AMERICAN DIRT
Editeur : Philippe Rey, paru le 20/08/2020 -
542 pages -
23 €
Infos & réservation
Thème
Dans une Acapulco violente et incontrôlable, Lydia tient une librairie. Elle est mariée à un journaliste engagé qui dénonce l’emprise du cartel des Jardineros. Alors que son mari prépare un portrait du chef de ce cartel, Lydia découvre que ce dernier n’est autre que Javier, un client de sa librairie, fin lettré avec qui elle a sympathisé. En dépit de cette relation privilégiée, la sanction frappe dès la parution de l’article : Javier ordonne le massacre de la famille de Lydia, seize personnes réunies pour une fête d’anniversaire. Seuls Lydia et Luca, son fils de 8 ans, échappent par miracle à ces représailles sanglantes. Certaine que Javier ne leur laissera pas la vie sauve, Lydia décide immédiatement de fuir le Mexique. Avec son fils, elle rejoint le flux des migrants en direction du Nord - les Etats-Unis. Une route impitoyable.
Points forts
Le roman est une plongée dans la vie d’une grande ville contrôlée par les Cartels. L’ouverture donne d’emblée une idée de la barbarie dont sont capables les « narcos » pour s’assurer la soumission absolue des populations par la terreur, et la manière dont ils érigent la corruption en système afin de s’appuyer sur un réseau de complicités auquel rien ni personne ne peut échapper.

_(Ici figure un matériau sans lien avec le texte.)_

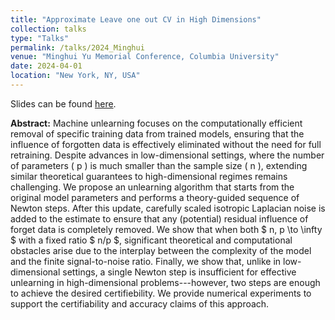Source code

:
 ```yaml
---
title: "Approximate Leave one out CV in High Dimensions"
collection: talks
type: "Talks"
permalink: /talks/2024_Minghui
venue: "Minghui Yu Memorial Conference, Columbia University"
date: 2024-04-01
location: "New York, NY, USA"
---
```


Slides can be found [here](https://github.com/KyrinZou/lynzou.github.io/files/Slides_Certified_Data_Removal.pdf).

**Abstract:** Machine unlearning focuses on the computationally efficient removal of specific training data from trained models, ensuring that the influence of forgotten data is effectively eliminated without the need for full retraining. Despite advances in low-dimensional settings, where the number of parameters \( p \) is much smaller than the sample size \( n \), extending similar theoretical guarantees to high-dimensional regimes remains challenging. We propose an unlearning algorithm that starts from the original model parameters and performs a theory-guided sequence of Newton steps. After this update, carefully scaled isotropic Laplacian noise is added to the estimate to ensure that any (potential) residual influence of forget data is completely removed. We show that when both $ n, p \to \infty $ with a fixed ratio $ n/p $, significant theoretical and computational obstacles arise due to the interplay between the complexity of the model and the finite signal-to-noise ratio. Finally, we show that, unlike in low-dimensional settings, a single Newton step is insufficient for effective unlearning in high-dimensional problems---however, two steps are enough to achieve the desired certifiebility. We provide numerical experiments to support the certifiability and accuracy claims of this approach. 
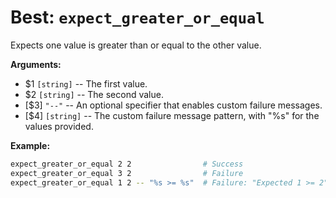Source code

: # Best: `expect_greater_or_equal`

Expects one value is greater than or equal to the other value.



**Arguments:**

 - $1  `[string]`     -- The first value.
 - $2  `[string]`     -- The second value.
- \[$3\]  `"--"`      -- An optional specifier that enables custom failure messages.
- \[$4\]  `[string]`  -- The custom failure message pattern, with "%s" for the values provided.



**Example:**

```bash
expect_greater_or_equal 2 2                # Success
expect_greater_or_equal 3 2                # Failure
expect_greater_or_equal 1 2 -- "%s >= %s"  # Failure: "Expected 1 >= 2"
```

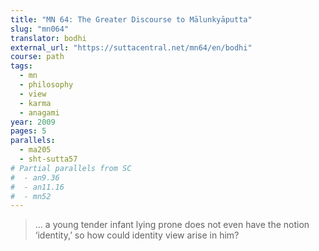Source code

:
 ```yaml
---
title: "MN 64: The Greater Discourse to Mālunkyāputta"
slug: "mn064"
translator: bodhi
external_url: "https://suttacentral.net/mn64/en/bodhi"
course: path
tags:
  - mn
  - philosophy
  - view
  - karma
  - anagami
year: 2009
pages: 5
parallels:
  - ma205
  - sht-sutta57
# Partial parallels from SC
#  - an9.36
#  - an11.16
#  - mn52
---
```


> … a young tender infant lying prone does not even have the notion ‘identity,’ so how could identity view arise in him?
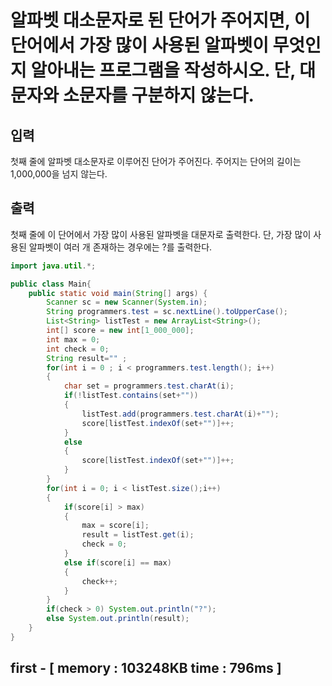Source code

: # 알파벳 대소문자로 된 단어가 주어지면, 이 단어에서 가장 많이 사용된 알파벳이 무엇인지 알아내는 프로그램을 작성하시오. 단, 대문자와 소문자를 구분하지 않는다.

## 입력
첫째 줄에 알파벳 대소문자로 이루어진 단어가 주어진다. 주어지는 단어의 길이는 1,000,000을 넘지 않는다.

## 출력
첫째 줄에 이 단어에서 가장 많이 사용된 알파벳을 대문자로 출력한다. 단, 가장 많이 사용된 알파벳이 여러 개 존재하는 경우에는 ?를 출력한다.
```java
import java.util.*;

public class Main{
    public static void main(String[] args) {
		Scanner sc = new Scanner(System.in);
		String programmers.test = sc.nextLine().toUpperCase();
		List<String> listTest = new ArrayList<String>();
		int[] score = new int[1_000_000];
		int max = 0;
		int check = 0;
		String result="" ;
		for(int i = 0 ; i < programmers.test.length(); i++)
		{
			char set = programmers.test.charAt(i);
			if(!listTest.contains(set+""))
			{
				listTest.add(programmers.test.charAt(i)+"");
				score[listTest.indexOf(set+"")]++;
			}
			else
			{
				score[listTest.indexOf(set+"")]++;
			}
		}
		for(int i = 0; i < listTest.size();i++)
		{
			if(score[i] > max)
			{
				max = score[i];
				result = listTest.get(i);
				check = 0;
			}
			else if(score[i] == max)
			{
				check++;
			}
		}
		if(check > 0) System.out.println("?");
		else System.out.println(result);
	}
}

```
## first - [ memory : 103248KB	time : 796ms ]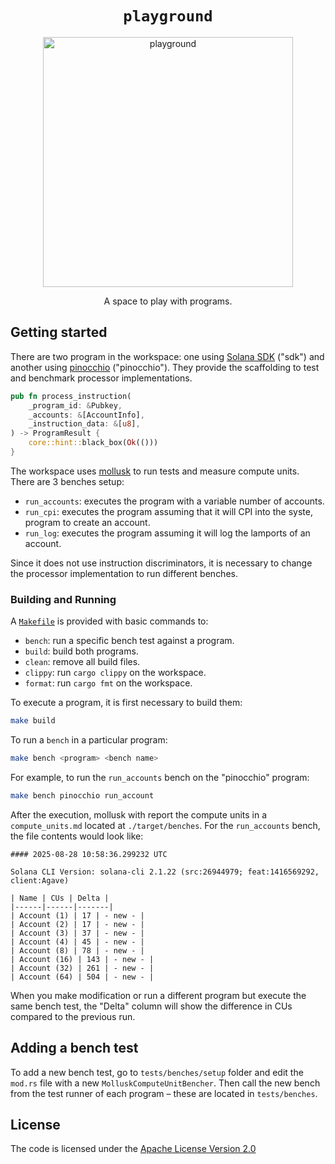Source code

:<h1 align="center">
  <code>playground</code>
</h1>
<p align="center">
  <img width="400" alt="playground" src="https://github.com/user-attachments/assets/9ae2b22c-8ebb-49d5-bb18-039719de7618" />
</p>

<p align="center">
  A space to play with programs.
</p>

## Getting started

There are two program in the workspace: one using [Solana SDK](https://github.com/anza-xyz/solana-sdk) ("sdk") and another using [pinocchio](https://github.com/anza-xyz/pinocchio) ("pinocchio"). They provide the scaffolding to test and benchmark processor implementations.

```rust
pub fn process_instruction(
    _program_id: &Pubkey,
    _accounts: &[AccountInfo],
    _instruction_data: &[u8],
) -> ProgramResult {
    core::hint::black_box(Ok(()))
}
```

The workspace uses [mollusk](https://github.com/anza-xyz/mollusk) to run tests and measure compute units. There are 3 benches setup:
* `run_accounts`: executes the program with a variable number of accounts.
* `run_cpi`: executes the program assuming that it will CPI into the syste, program to create an account.
* `run_log`: executes the program assuming it will log the lamports of an account.

Since it does not use instruction discriminators, it is necessary to change the processor implementation to run different benches.

### Building and Running

A [`Makefile`](https://github.com/febo/playground/blob/main/Makefile) is provided with basic commands to:
* `bench`: run a specific bench test against a program.
* `build`: build both programs.
* `clean`: remove all build files.
* `clippy`: run `cargo clippy` on the workspace.
* `format`: run `cargo fmt` on the workspace.

To execute a program, it is first necessary to build them:
```bash
make build
```

To run a `bench` in a particular program:
```bash
make bench <program> <bench name>
```

For example, to run the `run_accounts` bench on the "pinocchio" program:
```bash
make bench pinocchio run_account
```

After the execution, mollusk with report the compute units in a `compute_units.md` located at `./target/benches`. For the `run_accounts` bench, the file contents would look like:
```
#### 2025-08-28 10:58:36.299232 UTC

Solana CLI Version: solana-cli 2.1.22 (src:26944979; feat:1416569292, client:Agave)

| Name | CUs | Delta |
|------|------|-------|
| Account (1) | 17 | - new - |
| Account (2) | 17 | - new - |
| Account (3) | 37 | - new - |
| Account (4) | 45 | - new - |
| Account (8) | 78 | - new - |
| Account (16) | 143 | - new - |
| Account (32) | 261 | - new - |
| Account (64) | 504 | - new - |
```

When you make modification or run a different program but execute the same bench test, the "Delta" column will show the difference in CUs compared to the previous run.

## Adding a bench test

To add a new bench test, go to `tests/benches/setup` folder and edit the `mod.rs` file with a new `MolluskComputeUnitBencher`. Then call the new bench from the test runner of each program – these are located in `tests/benches`.

## License

The code is licensed under the [Apache License Version 2.0](LICENSE)
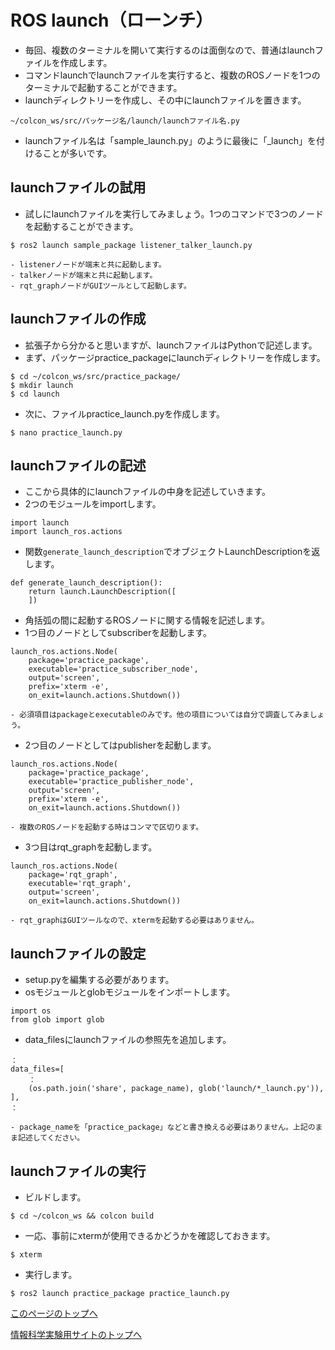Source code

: # ROS launch（ローンチ）
- 毎回、複数のターミナルを開いて実行するのは面倒なので、普通はlaunchファイルを作成します。
- コマンドlaunchでlaunchファイルを実行すると、複数のROSノードを1つのターミナルで起動することができます。
- launchディレクトリーを作成し、その中にlaunchファイルを置きます。
```
~/colcon_ws/src/パッケージ名/launch/launchファイル名.py
```
- launchファイル名は「sample_launch.py」のように最後に「_launch」を付けることが多いです。

## launchファイルの試用
- 試しにlaunchファイルを実行してみましょう。1つのコマンドで3つのノードを起動することができます。
```
$ ros2 launch sample_package listener_talker_launch.py
```
    - listenerノードが端末と共に起動します。
    - talkerノードが端末と共に起動します。
    - rqt_graphノードがGUIツールとして起動します。

## launchファイルの作成
- 拡張子から分かると思いますが、launchファイルはPythonで記述します。
- まず、パッケージpractice_packageにlaunchディレクトリーを作成します。
```
$ cd ~/colcon_ws/src/practice_package/
$ mkdir launch
$ cd launch
```
- 次に、ファイルpractice_launch.pyを作成します。
```
$ nano practice_launch.py
```

## launchファイルの記述
- ここから具体的にlaunchファイルの中身を記述していきます。
- 2つのモジュールをimportします。
```
import launch
import launch_ros.actions
```

- 関数`generate_launch_description`でオブジェクトLaunchDescriptionを返します。
```
def generate_launch_description():
    return launch.LaunchDescription([
    ])
```

- 角括弧の間に起動するROSノードに関する情報を記述します。
- 1つ目のノードとしてsubscriberを起動します。
```
launch_ros.actions.Node(
    package='practice_package',
    executable='practice_subscriber_node',
    output='screen',
    prefix='xterm -e',
    on_exit=launch.actions.Shutdown())
```
    - 必須項目はpackageとexecutableのみです。他の項目については自分で調査してみましょう。
- 2つ目のノードとしてはpublisherを起動します。
```
launch_ros.actions.Node(
    package='practice_package',
    executable='practice_publisher_node',
    output='screen',
    prefix='xterm -e',
    on_exit=launch.actions.Shutdown())
```
    - 複数のROSノードを起動する時はコンマで区切ります。
- 3つ目はrqt_graphを起動します。
```
launch_ros.actions.Node(
    package='rqt_graph',
    executable='rqt_graph',
    output='screen',
    on_exit=launch.actions.Shutdown())
```
    - rqt_graphはGUIツールなので、xtermを起動する必要はありません。

## launchファイルの設定
- setup.pyを編集する必要があります。
- osモジュールとglobモジュールをインポートします。
```
import os
from glob import glob
```
- data_filesにlaunchファイルの参照先を追加します。
```
：
data_files=[
    ：
    (os.path.join('share', package_name), glob('launch/*_launch.py')),
],
：
```
    - package_nameを「practice_package」などと書き換える必要はありません。上記のまま記述してください。

## launchファイルの実行
- ビルドします。
```
$ cd ~/colcon_ws && colcon build
```

- 一応、事前にxtermが使用できるかどうかを確認しておきます。
```
$ xterm
```

- 実行します。
```
$ ros2 launch practice_package practice_launch.py
```

[このページのトップへ](#)

[情報科学実験用サイトのトップへ](https://stl-apu.github.io/laboratory_experiments/)
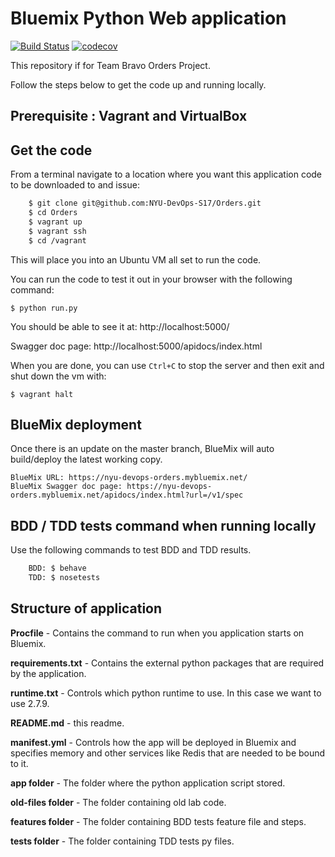 # Bluemix Python Web application

[![Build Status](https://travis-ci.org/NYU-DevOps-S17/Orders.svg?branch=master)](https://travis-ci.org/NYU-DevOps-S17/Orders)
[![codecov](https://codecov.io/gh/NYU-DevOps-S17/Orders/branch/master/graph/badge.svg)](https://codecov.io/gh/NYU-DevOps-S17/Orders)

This repository if for Team Bravo Orders Project.

Follow the steps below to get the code up and running locally.

## Prerequisite : Vagrant and VirtualBox

## Get the code
From a terminal navigate to a location where you want this application code to be downloaded to and issue:
```bash
    $ git clone git@github.com:NYU-DevOps-S17/Orders.git
    $ cd Orders
    $ vagrant up
    $ vagrant ssh
    $ cd /vagrant
```
This will place you into an Ubuntu VM all set to run the code.

You can run the code to test it out in your browser with the following command:

    $ python run.py

You should be able to see it at: http://localhost:5000/

Swagger doc page: http://localhost:5000/apidocs/index.html

When you are done, you can use `Ctrl+C` to stop the server and then exit and shut down the vm with:

    $ vagrant halt

## BlueMix deployment

Once there is an update on the master branch, BlueMix will auto build/deploy the latest working copy.

    BlueMix URL: https://nyu-devops-orders.mybluemix.net/
    BlueMix Swagger doc page: https://nyu-devops-orders.mybluemix.net/apidocs/index.html?url=/v1/spec

## BDD / TDD tests command when running locally

Use the following commands to test BDD and TDD results.
```bash
    BDD: $ behave
    TDD: $ nosetests
```

## Structure of application

**Procfile** - Contains the command to run when you application starts on Bluemix. 

**requirements.txt** - Contains the external python packages that are required by the application. 

**runtime.txt** - Controls which python runtime to use. In this case we want to use 2.7.9.

**README.md** - this readme.

**manifest.yml** - Controls how the app will be deployed in Bluemix and specifies memory and other services like Redis that are needed to be bound to it.

**app folder** - The folder where the python application script stored.

**old-files folder** - The folder containing old lab code.

**features folder** - The folder containing BDD tests feature file and steps.

**tests folder** - The folder containing TDD tests py files.

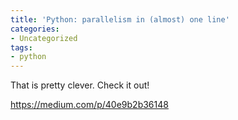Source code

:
 ```yaml
---
title: 'Python: parallelism in (almost) one line'
categories:
- Uncategorized
tags:
- python
---
```

That is pretty clever. Check it out!

https://medium.com/p/40e9b2b36148


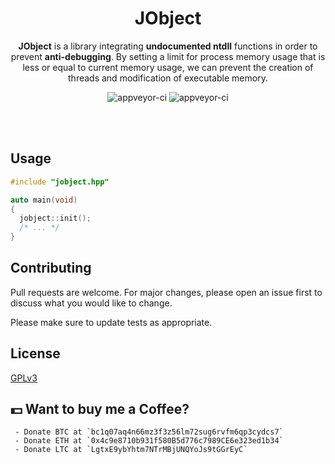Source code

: <p align="center">
<h1 align="center">JObject</h1>
<p align="center">
  <strong>JObject</strong> is a library integrating <strong>undocumented ntdll</strong> functions in order to prevent <strong>anti-debugging</strong>. By setting a limit for process memory usage that is less or equal to current memory usage, we can prevent the creation of threads and modification of executable memory.</strong>
</p>
</p>
<p align="center">
  <img src="https://forthebadge.com/images/badges/built-with-love.svg" alt="appveyor-ci" />
  <img src="https://forthebadge.com/images/badges/made-with-c-plus-plus.svg" alt="appveyor-ci" />
</p>
</p>

</br></br>


## Usage

```cpp
#include "jobject.hpp"

auto main(void)
{
  jobject::init();
  /* ... */
}
```

## Contributing
Pull requests are welcome. For major changes, please open an issue first to discuss what you would like to change.

Please make sure to update tests as appropriate.

## License
[GPLv3](https://choosealicense.com/licenses/gpl-3.0/)

## 💵 Want to buy me a Coffee?
     - Donate BTC at `bc1q07aq4n66mz3f3z56lm72sug6rvfm6qp3cydcs7`
     - Donate ETH at `0x4c9e8710b931f580B5d776c7989CE6e323ed1b34`
     - Donate LTC at `LgtxE9ybYhtm7NTrMBjUNQYoJs9tGGrEyC`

Néanmoins, l’angle du roman n’est pas politique. L’auteure ne dénonce ni l’impuissance gouvernementale ni l’indifférence internationale, et ne nous dit pas grand-chose de significatif sur l’organisation des cartels ou encore la lutte que mènent certaines organisations ou la presse. Son angle est essentiellement humain. Elle nous embarque avec ses personnages sur le dos de La Bestia, ce train mortellement redoutable qui conduit sur son toit les migrants Latinos jusqu’à la frontière où les « coyotes » les attendent pour les faire passer, à prix d’or. Sur ce train et à chaque arrêt, tous les dangers guettent au quotidien : on viole, on dévalise, on dénonce, on tue – la méfiance est constante, et la peur ne se relâche que lors de brefs moments d’entraide et de solidarité entre les plus vulnérables et les plus endeuillés.
Quelques réserves
Le livre est répétitif à force de détails sur les préparatifs matériels que requiert chaque étape du voyage.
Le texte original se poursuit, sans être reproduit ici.